Há poucos carros nas ruas e grande parte do comércio, incluindo uma rede de supermercados, está fechado, com suas vitrines cobertas com tábuas de madeira contra explosões e saques. Os bancos e caixas eletrônicos estão fechados, exceto por um banco estatal no centro, que atrai longas filas de pessoas.

Homens armados usando fardas de camuflagem estão por toda parte, protegendo prédios públicos, mas também conversando em grupos nas ruas e cafés. Um toque de recolher entra em vigor às 23h, mas os rebeldes circulam de carro a noite toda, passando correndo por sinais vermelhos e às vezes batendo seus carros em bulevares vazios.

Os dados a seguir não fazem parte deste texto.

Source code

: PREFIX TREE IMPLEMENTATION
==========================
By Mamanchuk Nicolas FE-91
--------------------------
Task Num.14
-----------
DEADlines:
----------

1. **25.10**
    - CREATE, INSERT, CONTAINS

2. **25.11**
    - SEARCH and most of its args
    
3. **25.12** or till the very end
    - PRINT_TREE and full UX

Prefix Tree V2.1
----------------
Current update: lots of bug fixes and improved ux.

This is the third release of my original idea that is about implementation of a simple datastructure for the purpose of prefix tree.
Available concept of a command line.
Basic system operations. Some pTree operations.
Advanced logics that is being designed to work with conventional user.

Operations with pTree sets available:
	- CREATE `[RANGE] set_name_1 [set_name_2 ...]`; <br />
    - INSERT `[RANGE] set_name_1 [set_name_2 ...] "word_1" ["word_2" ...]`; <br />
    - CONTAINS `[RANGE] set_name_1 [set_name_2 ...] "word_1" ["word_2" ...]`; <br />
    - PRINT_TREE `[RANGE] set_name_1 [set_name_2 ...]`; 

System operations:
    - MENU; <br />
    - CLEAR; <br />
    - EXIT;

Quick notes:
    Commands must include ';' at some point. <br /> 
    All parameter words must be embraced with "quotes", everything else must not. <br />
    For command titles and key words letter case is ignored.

Eles lotam o bar e restaurante Havana Banana, um ponto de encontro favorito no centro.

Dois comandantes almoçavam em uma mesa na calçada coberta, enquanto seus homens montavam guarda na rua. Duas mulheres vestidas elegantemente fumavam um narguilé do Oriente Médio na mesa ao lado.

A troca de tiros pode estar suspensa, mas poucos moradores estão dispostos a retomar suas vidas pré-guerras, ou mesmo podem.


"Nós não saímos à noite", disse Irina, uma jornalista que perdeu seu emprego quando os rebeldes fecharam o jornal dela, em maio. "Nós paramos de planejar."

O namorado dela, Evgeny, também perdeu seu emprego, quando sua firma de segurança fechou. Ele disse que a empresa faliu depois que os rebeldes tomaram o dinheiro do banco central e os veículos blindados de outros bancos, os obrigando a fechar. Ele então recorreu ao seu segundo trabalho, consertar motos, apenas para ser ordenado com uma arma apontada para ele a consertar algumas motos roubadas para os rebeldes.

"Eu cheguei à conclusão que não há sentido", ele disse. "Você começa um negócio e tem um pouco de sucesso, e duas semanas depois homens armados chegam e dizem, 'Bom garoto, vaza'."

Mas foram os bombardeios, que atingiram o bairro deles no lado sudoeste da cidade quase diariamente, que mudaram a forma como viviam. "Era quase todo dia, e em quatro dias atingiram nossa rua", disse Irina. Pelo menos uma pessoa na quadra deles foi morta e outras ficaram gravemente feridas.

O estranho, ela diz, é que os moradores que estão voltando não entendem o risco.

"Muita gente bronzeada está de volta, elas voltam como de uma excursão", disse Evgeny. "Elas circulam por aí olhando para a destruição como se fossem monumentos egípcios."

O afluxo de pessoas está sobrecarregando os estoques de comida da cidade, e cresce a pressão sobre o governo da República Popular de Donetsk para que atenda as necessidades delas. Os funcionários da prefeitura mantiveram o fornecimento de água e luz, mas as escolas, tribunais e muitos outros serviços públicos permanecem fechados. As pensões não são pagas há três meses.

Logo, enquanto algumas pessoas retornam, outras estão partindo. Outra mãe chamada Oksana estava viajando para Kiev para ver seu filho de 16 anos, que ela matriculou em uma escola de lá.

"Nós temos uma escola muito boa aqui, e o diretor lamentou eu tê-lo transferido", ela disse. Mas o filho dela pretende cursar uma universidade em Kiev. "O futuro dele está em Kiev, na Ucrânia", ela disse. "Eu não quero que ele estude em russo, ou em uma escola da RPD."

O emprego dela na usina metalúrgica de Donetsk, a maior da Ucrânia, era outra preocupação, já que o trabalho está praticamente suspenso. "A situação está pior do que durante a Segunda Guerra Mundial", ela disse. "Duas fornalhas foram desligadas."

A outra Oksana, chegando em casa com sua filha de sete meses, também não sabe ao certo se ficará. "Nós queremos toda a família unida, assim decidiremos", ela disse. "A gente talvez parta para a Rússia."